Aero Controls, LLC.
- Company type: Private
- Industry: Aerospace engineering services
- Founded: 1984
- Headquarters: Auburn, Washington, United States
- Key people: John Titus, Kusumam Titus
- Revenue: $50.0 Million (2008) USD
- Number of employees: 250+ (2008)
- Website: www.aerocontrols.com

= Aero Controls =

Aero Controls, LLC. (formerly Aero Controls, INC.) is an aerospace engineering company founded in October 1984 by John Titus, the CEO and President of the Company, originally headquartered in Seattle, Washington.

== History ==

It is a FAA certified repair station. The company overhauls, repairs, sells, exchanges and modifies components of aircraft.

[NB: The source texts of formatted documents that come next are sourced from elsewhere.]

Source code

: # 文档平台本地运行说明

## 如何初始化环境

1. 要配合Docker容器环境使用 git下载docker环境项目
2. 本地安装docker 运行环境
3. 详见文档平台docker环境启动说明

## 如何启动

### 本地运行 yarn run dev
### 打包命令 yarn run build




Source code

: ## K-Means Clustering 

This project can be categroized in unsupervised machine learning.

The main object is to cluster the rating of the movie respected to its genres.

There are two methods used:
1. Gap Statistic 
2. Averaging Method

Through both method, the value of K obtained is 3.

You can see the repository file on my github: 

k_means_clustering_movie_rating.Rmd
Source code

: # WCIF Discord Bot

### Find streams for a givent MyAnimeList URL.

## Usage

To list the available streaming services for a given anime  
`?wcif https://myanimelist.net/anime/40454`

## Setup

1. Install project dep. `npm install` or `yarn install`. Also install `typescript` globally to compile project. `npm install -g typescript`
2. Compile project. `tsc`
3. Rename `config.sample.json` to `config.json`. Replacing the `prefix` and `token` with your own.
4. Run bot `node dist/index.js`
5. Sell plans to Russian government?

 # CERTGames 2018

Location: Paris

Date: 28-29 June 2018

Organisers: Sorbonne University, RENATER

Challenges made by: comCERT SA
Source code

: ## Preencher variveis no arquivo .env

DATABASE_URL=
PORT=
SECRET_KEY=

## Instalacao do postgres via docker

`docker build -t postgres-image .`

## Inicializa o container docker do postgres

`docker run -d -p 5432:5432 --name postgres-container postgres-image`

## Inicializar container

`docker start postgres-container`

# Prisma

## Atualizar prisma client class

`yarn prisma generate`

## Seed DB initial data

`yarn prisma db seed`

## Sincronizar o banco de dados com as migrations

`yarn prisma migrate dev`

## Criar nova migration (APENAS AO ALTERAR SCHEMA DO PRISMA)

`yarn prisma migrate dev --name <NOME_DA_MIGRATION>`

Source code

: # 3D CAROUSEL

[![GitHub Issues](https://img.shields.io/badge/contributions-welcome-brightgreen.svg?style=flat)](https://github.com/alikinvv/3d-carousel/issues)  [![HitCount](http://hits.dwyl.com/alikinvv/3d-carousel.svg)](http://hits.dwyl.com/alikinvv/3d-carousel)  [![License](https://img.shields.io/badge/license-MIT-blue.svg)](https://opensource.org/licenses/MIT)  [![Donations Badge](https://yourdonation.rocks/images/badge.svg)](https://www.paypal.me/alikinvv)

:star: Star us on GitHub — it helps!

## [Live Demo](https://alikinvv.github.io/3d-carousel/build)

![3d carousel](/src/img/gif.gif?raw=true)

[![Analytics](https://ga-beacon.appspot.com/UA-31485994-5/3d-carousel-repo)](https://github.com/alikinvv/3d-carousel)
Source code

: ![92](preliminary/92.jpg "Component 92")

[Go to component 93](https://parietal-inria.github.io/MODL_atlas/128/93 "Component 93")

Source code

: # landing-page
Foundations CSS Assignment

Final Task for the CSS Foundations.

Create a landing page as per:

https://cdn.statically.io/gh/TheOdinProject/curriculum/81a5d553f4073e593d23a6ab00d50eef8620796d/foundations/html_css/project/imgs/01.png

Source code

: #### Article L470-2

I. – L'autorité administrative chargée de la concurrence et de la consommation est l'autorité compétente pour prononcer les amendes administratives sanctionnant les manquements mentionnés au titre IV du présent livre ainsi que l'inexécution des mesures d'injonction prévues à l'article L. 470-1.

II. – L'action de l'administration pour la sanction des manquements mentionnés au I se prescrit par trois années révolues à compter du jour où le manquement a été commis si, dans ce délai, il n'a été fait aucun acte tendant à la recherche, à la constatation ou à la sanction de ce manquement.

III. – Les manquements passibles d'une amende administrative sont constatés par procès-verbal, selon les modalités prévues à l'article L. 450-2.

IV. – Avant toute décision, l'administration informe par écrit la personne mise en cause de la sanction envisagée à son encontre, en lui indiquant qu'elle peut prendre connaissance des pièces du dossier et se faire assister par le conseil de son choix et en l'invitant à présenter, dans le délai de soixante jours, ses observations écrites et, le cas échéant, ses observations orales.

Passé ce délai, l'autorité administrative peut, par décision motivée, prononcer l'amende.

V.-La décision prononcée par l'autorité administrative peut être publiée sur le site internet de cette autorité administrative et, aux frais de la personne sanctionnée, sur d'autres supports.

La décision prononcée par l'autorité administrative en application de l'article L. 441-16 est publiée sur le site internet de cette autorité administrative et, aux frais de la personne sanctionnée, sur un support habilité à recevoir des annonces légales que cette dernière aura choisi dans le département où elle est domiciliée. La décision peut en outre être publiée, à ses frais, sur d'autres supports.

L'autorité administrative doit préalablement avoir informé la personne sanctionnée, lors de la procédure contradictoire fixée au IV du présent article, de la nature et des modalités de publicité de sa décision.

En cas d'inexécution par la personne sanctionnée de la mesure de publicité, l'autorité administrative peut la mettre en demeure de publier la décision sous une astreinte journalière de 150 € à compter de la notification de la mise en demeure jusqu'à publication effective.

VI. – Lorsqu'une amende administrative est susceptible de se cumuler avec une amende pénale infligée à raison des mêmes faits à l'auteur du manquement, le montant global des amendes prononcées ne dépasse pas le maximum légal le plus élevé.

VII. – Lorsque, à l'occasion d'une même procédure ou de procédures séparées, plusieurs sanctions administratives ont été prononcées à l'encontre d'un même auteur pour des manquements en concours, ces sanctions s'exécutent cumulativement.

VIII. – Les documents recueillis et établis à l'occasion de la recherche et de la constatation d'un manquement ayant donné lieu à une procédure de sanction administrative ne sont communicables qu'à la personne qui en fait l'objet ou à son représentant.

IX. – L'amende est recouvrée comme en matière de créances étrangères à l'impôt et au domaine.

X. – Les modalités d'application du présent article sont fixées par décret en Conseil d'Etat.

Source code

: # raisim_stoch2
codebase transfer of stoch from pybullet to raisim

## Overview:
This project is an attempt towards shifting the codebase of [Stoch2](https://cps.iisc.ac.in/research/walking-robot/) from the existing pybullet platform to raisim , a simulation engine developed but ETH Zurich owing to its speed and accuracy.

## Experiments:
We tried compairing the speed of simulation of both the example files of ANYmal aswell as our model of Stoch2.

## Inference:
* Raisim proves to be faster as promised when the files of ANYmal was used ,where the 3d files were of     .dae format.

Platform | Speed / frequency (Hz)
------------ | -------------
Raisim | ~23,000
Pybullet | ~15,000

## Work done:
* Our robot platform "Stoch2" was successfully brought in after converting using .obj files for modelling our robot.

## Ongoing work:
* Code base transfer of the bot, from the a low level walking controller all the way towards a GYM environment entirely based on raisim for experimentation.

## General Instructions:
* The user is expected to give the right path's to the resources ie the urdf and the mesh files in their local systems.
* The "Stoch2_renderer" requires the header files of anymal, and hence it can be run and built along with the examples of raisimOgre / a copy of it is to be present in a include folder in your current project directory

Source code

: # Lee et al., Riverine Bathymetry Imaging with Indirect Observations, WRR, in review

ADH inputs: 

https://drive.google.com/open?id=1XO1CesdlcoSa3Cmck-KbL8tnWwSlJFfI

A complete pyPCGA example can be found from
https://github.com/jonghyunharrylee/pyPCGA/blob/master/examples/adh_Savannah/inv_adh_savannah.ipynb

It opened a satellite location in Shelton, Washington in 1993. In 1995 Aero Controls was presented with the Federal Express Minority Supplier of the Year Award. In 1996 the Company acquired Aero Systems Aviation Corp. in Miami. In 2006 Aero Controls Avionics was merged with Aero Controls, LLC. In 2007 the company acquired Ft. Lauderdale based Patriot Aviation Services, LLC. The company has approximately 250 employees and revenues of 50 M. It is actually headquartered in Auburn, Washington.. It was purchased by ATC group in 2026.

== Community service ==

Aero Controls LLC participates in community services such as, food drive: assisting local food banks in feeding the homeless and underprivileged in the Auburn, Kent, Federal Way, Shelton and Miami Florida areas; Heart Walk: Benefits the American Heart Association; Relay for Life: Benefits the American Cancer Society; Backpack Program: Provides school supplies for needy children; Aero Controls Golf Tournament: held annually to raise money for the community service fund; Adopt-A- Family; Highway Clean Up; Puget Sound Blood Mobile.